Hoje sinto-me... Amarela!

Lembrar-me de ti está no espaço vazio que todos os dias deteto ao fazer a cama, sempre tão perfeita do teu lado…
Está nos petiscos que ambos partilhávamos com prazer, e que agora partilho com outras pessoas. E sei que poderás igualmente partilhar momentos com outras pessoas, mas o sabor nunca mais será o mesmo. Eu fazia-o com amor e dedicação, lembras-te? E continuo a fazê-lo, tu é que jamais o provarás de novo…
Às vezes penso que me fazes falta nas pequenas coisas domésticas, como pôr a louça na máquina, fazer café para dois… Ler o jornal numa esplanada cheia de sol, passear com as crianças à chuva, sentindo o odor da terra molhada…
Mas sei que não sinto a tua falta quando me insultavas por não poderes insultar-te a ti mesmo. Quando gritavas que me ias matar, que me odiavas e crescias para mim, fazendo-me encolher e temer pela minha vida… Quando a tua mão se ergueu para mim, eu senti que o meu mundo perfeito, tal como o conhecera até ali, tinha desmoronado… Nada mais seria como antes! Eu tinha perdido a inocência!
Como se não bastasse a violência psicológica, aquela que me reduzia a uma dimensão inimaginável, indigna e humilhante, soltaste ainda o monstro oculto que havia dentro de ti… E deixaste-me vê-lo, permitiste que o sentisse e, pior ainda, fizeste-o diante dos teus próprios filhos! E eu a desculpar-te, afinal era a crise, a famosa “crise dos quarenta”… Comprimidos e álcool não combinam muito bem; ou seja, até combinam, fazem uma mistura perversa e libertam o que de pior há dentro de nós… Eu conheci o teu animal enjaulado, uma criatura feia e cruel que vive dentro de ti!
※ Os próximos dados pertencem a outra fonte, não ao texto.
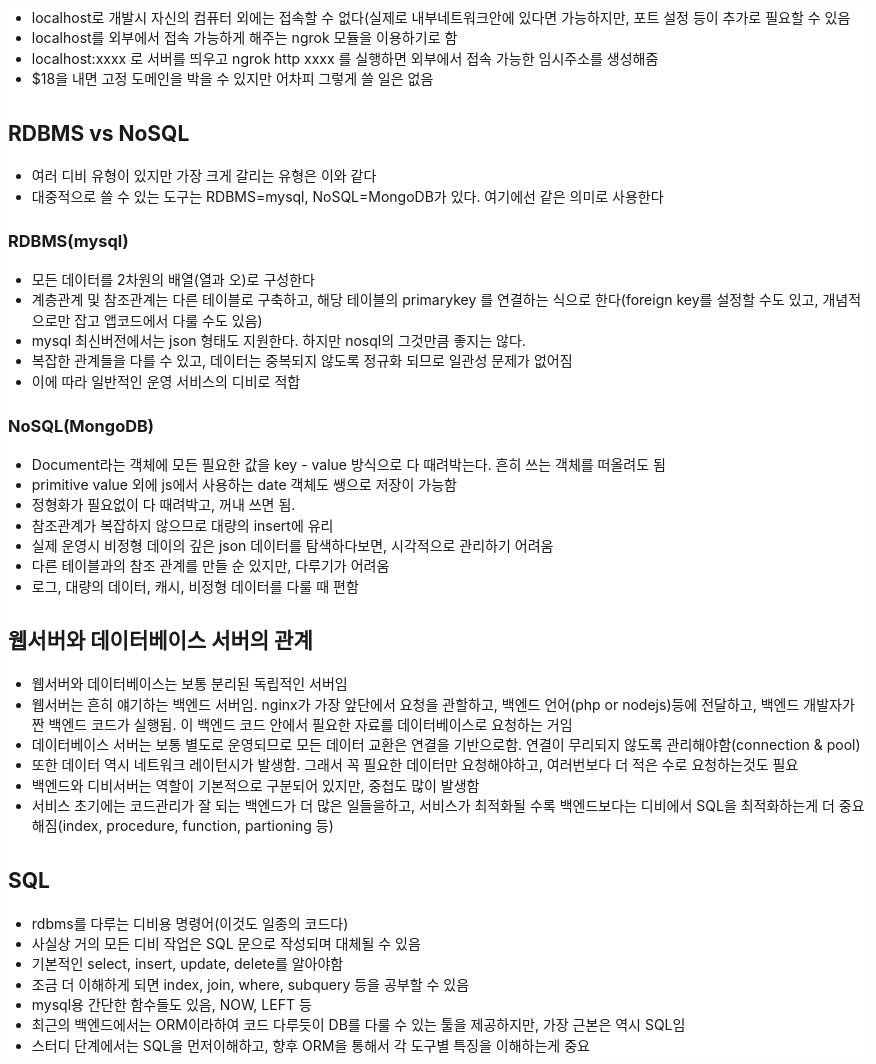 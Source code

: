 
- localhost로 개발시 자신의 컴퓨터 외에는 접속할 수 없다(실제로 내부네트워크안에 있다면 가능하지만, 포트 설정 등이 추가로 필요할 수 있음
- localhost를 외부에서 접속 가능하게 해주는 ngrok 모듈을 이용하기로 함
- localhost:xxxx 로 서버를 띄우고 ngrok http xxxx 를 실행하면 외부에서 접속 가능한 임시주소를 생성해줌
- $18을 내면 고정 도메인을 박을 수 있지만 어차피 그렇게 쓸 일은 없음

## RDBMS vs NoSQL

- 여러 디비 유형이 있지만 가장 크게 갈리는 유형은 이와 같다
- 대중적으로 쓸 수 있는 도구는 RDBMS=mysql, NoSQL=MongoDB가 있다. 여기에선 같은 의미로 사용한다

### RDBMS(mysql)

- 모든 데이터를 2차원의 배열(열과 오)로 구성한다
- 계층관계 및 참조관계는 다른 테이블로 구축하고, 해당 테이블의 primarykey 를 연결하는 식으로 한다(foreign key를 설정할 수도 있고, 개념적으로만 잡고 앱코드에서 다룰 수도 있음)
- mysql 최신버전에서는 json 형태도 지원한다. 하지만 nosql의 그것만큼 좋지는 않다. 
- 복잡한 관계들을 다를 수 있고, 데이터는 중복되지 않도록 정규화 되므로 일관성 문제가 없어짐
- 이에 따라 일반적인 운영 서비스의 디비로 적합

### NoSQL(MongoDB)

- Document라는 객체에 모든 필요한 값을 key - value 방식으로 다 때려박는다. 흔히 쓰는 객체를 떠올려도 됨
- primitive value 외에 js에서 사용하는 date 객체도 쌩으로 저장이 가능함
- 정형화가 필요없이 다 때려박고, 꺼내 쓰면 됨.
- 참조관계가 복잡하지 않으므로 대량의 insert에 유리
- 실제 운영시 비정형 데이의 깊은 json 데이터를 탐색하다보면, 시각적으로 관리하기 어려움
- 다른 테이블과의 참조 관계를 만들 순 있지만, 다루기가 어려움
- 로그, 대량의 데이터, 캐시, 비정형 데이터를 다룰 때 편함

## 웹서버와 데이터베이스 서버의 관계

- 웹서버와 데이터베이스는 보통 분리된 독립적인 서버임
- 웹서버는 흔히 얘기하는 백엔드 서버임. nginx가 가장 앞단에서 요청을 관할하고, 백엔드 언어(php or nodejs)등에 전달하고, 백엔드 개발자가 짠 백엔드 코드가 실행됨. 이 백엔드 코드 안에서 필요한 자료를 데이터베이스로 요청하는 거임
- 데이터베이스 서버는 보통 별도로 운영되므로 모든 데이터 교환은 연결을 기반으로함. 연결이 무리되지 않도록 관리해야함(connection & pool)
- 또한 데이터 역시 네트워크 레이턴시가 발생함. 그래서 꼭 필요한 데이터만 요청해야하고, 여러번보다 더 적은 수로 요청하는것도 필요
- 백엔드와 디비서버는 역할이 기본적으로 구분되어 있지만, 중첩도 많이 발생함
- 서비스 초기에는 코드관리가 잘 되는 백엔드가 더 많은 일들을하고, 서비스가 최적화될 수록 백엔드보다는 디비에서 SQL을 최적화하는게 더 중요해짐(index, procedure, function, partioning 등)

## SQL

- rdbms를 다루는 디비용 명령어(이것도 일종의 코드다)
- 사실상 거의 모든 디비 작업은 SQL 문으로 작성되며 대체될 수 있음
- 기본적인 select, insert, update, delete를 알아야함
- 조금 더 이해하게 되면 index, join, where, subquery 등을 공부할 수 있음
- mysql용 간단한 함수들도 있음, NOW, LEFT 등
- 최근의 백엔드에서는 ORM이라하여 코드 다루듯이 DB를 다룰 수 있는 툴을 제공하지만, 가장 근본은 역시 SQL임
- 스터디 단계에서는 SQL을 먼저이해하고, 향후 ORM을 통해서 각 도구별 특징을 이해하는게 중요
Não, não sinto a tua falta quando me dizias que ias tomar café e só voltavas de madrugada, tendo a ousadia de te deitares ao meu lado… Como conseguias dormir? E eu tinha de me levantar, não suportava a tua presença, sentia-me nauseada, com um imenso mal-estar… Deixei de dormir, deixei de comer, sentia-me… Estranho, apesar de tudo, sentia-me culpada… Será este o complexo da vítima?
Hoje sei que só sou culpada por te ter amado como nunca ninguém te amou, e certamente nunca amará.
Eu não sou como me vias nos teus delírios patológicos; sou uma mulher linda por dentro e com muito amor para dar. Mas tu nunca vais saber disso, não é?… E também já não importa! Sou livre!